StageHow the profile gets used
Stage 2 — quick filterTriages each paper as YES / MAYBE / NO from the abstract. The prompt is short, so the profile competes with the paper text for attention; clarity matters most here.
Stage 3 — abstract scoringAssigns a 0–10 relevance score with a short justification. The profile is the grounds for that judgement. See how scoring works for the rubric.
Stage 3.5 — post-processing (optional)Re-scores top papers in batches for consistency. The profile feeds in indirectly through the Stage 3 justifications.
Stage 4 — PDF analysisDeep-reads the top N papers.
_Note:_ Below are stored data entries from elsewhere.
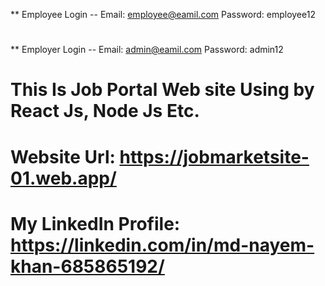** Employee Login -- Email: employee@eamil.com Password: employee12
#
** Employer Login -- Email: admin@eamil.com Password: admin12
# This Is Job Portal Web site Using by React Js, Node Js Etc.
# Website Url: https://jobmarketsite-01.web.app/
# My LinkedIn Profile: https://linkedin.com/in/md-nayem-khan-685865192/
The profile frames the summary and adjusts the score after the model has seen the full content.
Stage 5 — briefing synthesisProduces the executive summary, themes, and "why it matters" paragraphs, weighing your profile against your starred, dismissed, and commented papers.
The refinement flowWhen you ask the tool to propose profile edits, your current profile is the baseline it diffs against.
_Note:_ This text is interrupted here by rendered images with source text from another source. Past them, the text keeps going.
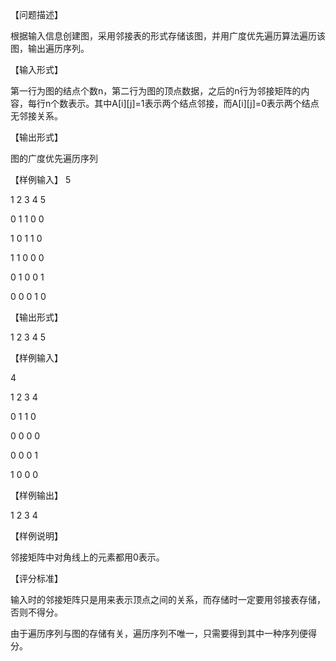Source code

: 【问题描述】

根据输入信息创建图，采用邻接表的形式存储该图，并用广度优先遍历算法遍历该图，输出遍历序列。

【输入形式】

第一行为图的结点个数n，第二行为图的顶点数据，之后的n行为邻接矩阵的内容，每行n个数表示。其中A[i][j]=1表示两个结点邻接，而A[i][j]=0表示两个结点无邻接关系。

【输出形式】

图的广度优先遍历序列

【样例输入】
 5

1 2 3 4 5 

0 1 1 0 0

1 0 1 1 0

1 1 0 0 0

0 1 0 0 1

0 0 0 1 0

【输出形式】

1 2 3 4 5

【样例输入】

4

1 2 3 4

0 1 1 0

0 0 0 0

0 0 0 1

1 0 0 0

【样例输出】

1 2 3 4

【样例说明】

邻接矩阵中对角线上的元素都用0表示。

【评分标准】

输入时的邻接矩阵只是用来表示顶点之间的关系，而存储时一定要用邻接表存储，否则不得分。

由于遍历序列与图的存储有关，遍历序列不唯一，只需要得到其中一种序列便得分。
Because every stage reads it, a single refinement to the profile shows up in every downstream decision the pipeline makes. A good profile does a lot of work per run.

What to include

Four things are usually worth covering.

Methods you care about

Name the methodological families central to your work. "Hierarchical Bayesian models." "Transformer architectures." "Stochastic differential equations." "Variational autoencoders."

Be specific enough that the pipeline can tell the difference between methods you use and methods that are just in your broad field. A Bayesian astronomer writing "Bayesian inference for cosmology" gives the filter more to reason about than "statistics" or "astronomy."

Applications and domains

Where do you apply those methods? "Galaxy population inference." "NLP for clinical notes." "Protein structure prediction." "High-frequency trading."

Methods plus applications together define the intersection where your interests live. A paper on transformers in genomics is a different paper from one on transformers in NLP, and both are different from a paper on transformer theory.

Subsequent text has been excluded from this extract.